The hounds turned and fled, abandoning the hunt, abandoning the Church's orders, abandoning everything but the need to survive, to put distance between themselves and the fire that had burned their brother.

 

Thorne stood in the rain, black fire still burning around him, and watched them go, watched them disappear into the darkness, watched them become nothing but shadows in the night. Then the flames died, fading like embers, and he collapsed to his knees, exhausted in a way that went beyond physical tiredness, in a way that touched his soul.

 

The tavern door opened behind him, and Lyra ran out, wrapping her arms around him before he could fall, holding him up when his body wanted nothing but to rest, to surrender to the mud, to the darkness.

 

"I saw," she whispered, her voice trembling with something that went beyond fear, beyond awe. "I saw the fire. It's real. The dragon blood. It's real."

 

Thorne looked up at her, his right eye still glowing faintly gold, the last ember of the fire that had burned the hound, that had changed him forever. "Yes," he said, and there was weight in the word, weight that went beyond simple confirmation. "It's real. And now they know it too."

 

"Who?" Lyra asked, her mind racing with implications she didn't want to face. "Who sent the hounds?"

 

"The Church," Thorne said, and the name was poison on his tongue, was the taste of ash in his mouth. "The Church of Holy Light. And they won't stop with hounds. Next time, they'll come with inquisitors. With paladins. With armies. They'll burn this village, and every village between here and wherever I run. They'll never stop."

 

He tried to stand, but his legs wouldn't hold him, his body too exhausted, the transformation too recent, the change too profound.

 

"We have to leave," he said, forcing the words out through a throat that wanted to close, that wanted to surrender to sleep. "Tonight. Before dawn. Before they send something worse than hounds."

 

Lyra helped him up, supporting his weight, her small frame surprising him with its strength. "Where will we go?"

 

"North," Thorne said, looking toward the dark horizon, toward the frozen wastelands where his life had begun, where the Plague had begun, where everything had begun. "To the frozen wastelands. To where the dragon blood came from. To where the Iron Plague began."

 

Lyra looked at him, purple eyes searching his face, seeing the determination there, the acceptance of a path that led only to darkness, to death, to the end of everything. "You think you can stop it?"

 

Thorne laughed weakly, a sound that held no humor, only the weight of too many years running, too many deaths seen, too much loss carried. "I don't know.
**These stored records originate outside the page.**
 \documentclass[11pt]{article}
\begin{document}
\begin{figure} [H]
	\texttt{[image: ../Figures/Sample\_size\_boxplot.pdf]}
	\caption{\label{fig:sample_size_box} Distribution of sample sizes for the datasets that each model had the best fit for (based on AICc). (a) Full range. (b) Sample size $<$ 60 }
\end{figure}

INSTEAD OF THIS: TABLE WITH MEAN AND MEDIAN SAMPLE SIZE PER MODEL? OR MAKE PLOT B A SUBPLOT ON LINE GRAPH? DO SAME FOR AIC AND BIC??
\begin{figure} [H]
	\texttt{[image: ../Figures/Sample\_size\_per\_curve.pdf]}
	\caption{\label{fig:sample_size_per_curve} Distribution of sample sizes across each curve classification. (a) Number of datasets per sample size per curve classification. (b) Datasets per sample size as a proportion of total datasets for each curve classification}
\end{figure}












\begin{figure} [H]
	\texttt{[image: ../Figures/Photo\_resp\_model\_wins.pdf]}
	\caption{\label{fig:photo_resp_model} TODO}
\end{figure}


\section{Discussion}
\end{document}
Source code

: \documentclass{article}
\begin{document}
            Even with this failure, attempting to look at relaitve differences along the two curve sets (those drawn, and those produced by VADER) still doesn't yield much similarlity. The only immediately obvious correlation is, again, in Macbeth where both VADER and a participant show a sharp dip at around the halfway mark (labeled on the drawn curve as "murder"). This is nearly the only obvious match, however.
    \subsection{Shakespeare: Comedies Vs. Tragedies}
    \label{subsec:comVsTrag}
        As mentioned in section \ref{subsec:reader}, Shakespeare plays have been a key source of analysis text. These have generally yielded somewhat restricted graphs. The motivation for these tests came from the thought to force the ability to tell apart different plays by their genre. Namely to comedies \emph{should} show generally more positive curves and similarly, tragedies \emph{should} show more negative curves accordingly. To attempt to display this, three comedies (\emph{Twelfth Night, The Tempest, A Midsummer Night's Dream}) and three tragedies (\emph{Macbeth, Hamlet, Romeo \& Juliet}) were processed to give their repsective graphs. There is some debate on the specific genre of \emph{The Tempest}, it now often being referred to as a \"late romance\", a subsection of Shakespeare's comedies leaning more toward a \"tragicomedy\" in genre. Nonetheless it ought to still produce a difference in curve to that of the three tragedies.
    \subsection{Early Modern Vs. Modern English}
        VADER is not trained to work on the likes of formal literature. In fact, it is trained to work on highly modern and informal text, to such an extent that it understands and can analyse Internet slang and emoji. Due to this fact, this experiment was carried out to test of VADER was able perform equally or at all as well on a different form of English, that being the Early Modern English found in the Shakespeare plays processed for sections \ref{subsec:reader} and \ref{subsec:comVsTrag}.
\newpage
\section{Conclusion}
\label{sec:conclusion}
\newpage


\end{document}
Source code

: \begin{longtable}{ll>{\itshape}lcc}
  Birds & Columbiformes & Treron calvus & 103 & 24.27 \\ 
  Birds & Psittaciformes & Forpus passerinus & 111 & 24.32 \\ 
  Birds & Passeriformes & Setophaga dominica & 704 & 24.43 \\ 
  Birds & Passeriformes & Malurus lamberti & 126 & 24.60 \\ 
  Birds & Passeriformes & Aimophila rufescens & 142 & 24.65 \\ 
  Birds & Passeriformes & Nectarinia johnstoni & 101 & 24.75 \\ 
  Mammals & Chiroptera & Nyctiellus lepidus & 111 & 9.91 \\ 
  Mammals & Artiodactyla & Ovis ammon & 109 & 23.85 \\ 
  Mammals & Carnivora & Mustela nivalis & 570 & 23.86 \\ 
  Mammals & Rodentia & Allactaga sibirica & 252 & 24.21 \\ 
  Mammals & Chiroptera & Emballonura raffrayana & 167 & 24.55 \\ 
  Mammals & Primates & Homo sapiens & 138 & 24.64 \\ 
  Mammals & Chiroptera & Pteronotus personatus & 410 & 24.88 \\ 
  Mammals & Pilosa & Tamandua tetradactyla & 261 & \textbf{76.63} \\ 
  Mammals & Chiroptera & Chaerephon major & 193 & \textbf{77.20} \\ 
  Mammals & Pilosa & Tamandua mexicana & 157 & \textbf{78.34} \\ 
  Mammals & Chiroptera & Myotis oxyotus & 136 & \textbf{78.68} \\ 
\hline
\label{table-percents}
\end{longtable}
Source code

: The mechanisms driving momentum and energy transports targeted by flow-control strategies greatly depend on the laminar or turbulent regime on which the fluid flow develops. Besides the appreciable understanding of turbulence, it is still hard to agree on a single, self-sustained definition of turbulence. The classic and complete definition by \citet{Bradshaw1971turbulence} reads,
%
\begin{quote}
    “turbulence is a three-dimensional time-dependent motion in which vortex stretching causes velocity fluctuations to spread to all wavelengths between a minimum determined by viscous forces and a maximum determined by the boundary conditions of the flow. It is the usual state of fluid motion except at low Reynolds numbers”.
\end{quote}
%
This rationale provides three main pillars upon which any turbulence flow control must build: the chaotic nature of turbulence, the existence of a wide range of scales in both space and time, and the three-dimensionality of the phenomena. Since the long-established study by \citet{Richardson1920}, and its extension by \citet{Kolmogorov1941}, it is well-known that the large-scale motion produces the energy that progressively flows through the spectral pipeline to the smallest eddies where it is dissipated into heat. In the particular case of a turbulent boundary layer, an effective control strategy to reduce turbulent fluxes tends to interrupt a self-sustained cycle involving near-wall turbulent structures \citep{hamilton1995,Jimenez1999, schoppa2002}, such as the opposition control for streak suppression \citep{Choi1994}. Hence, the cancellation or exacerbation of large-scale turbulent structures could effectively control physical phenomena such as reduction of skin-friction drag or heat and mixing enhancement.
But I have to try. Because if I don't, there won't be anything left to save. The Plague will consume everything, and the Church will burn what remains, and the darkness will have won. And I can't let that happen. I won't let that happen."

 

And Lyra heard something in his words, something that went beyond determination, beyond courage. She heard the voice of someone who had seen the end, who had looked into the darkness and refused to look away, who had accepted that death was coming and had decided to meet it standing.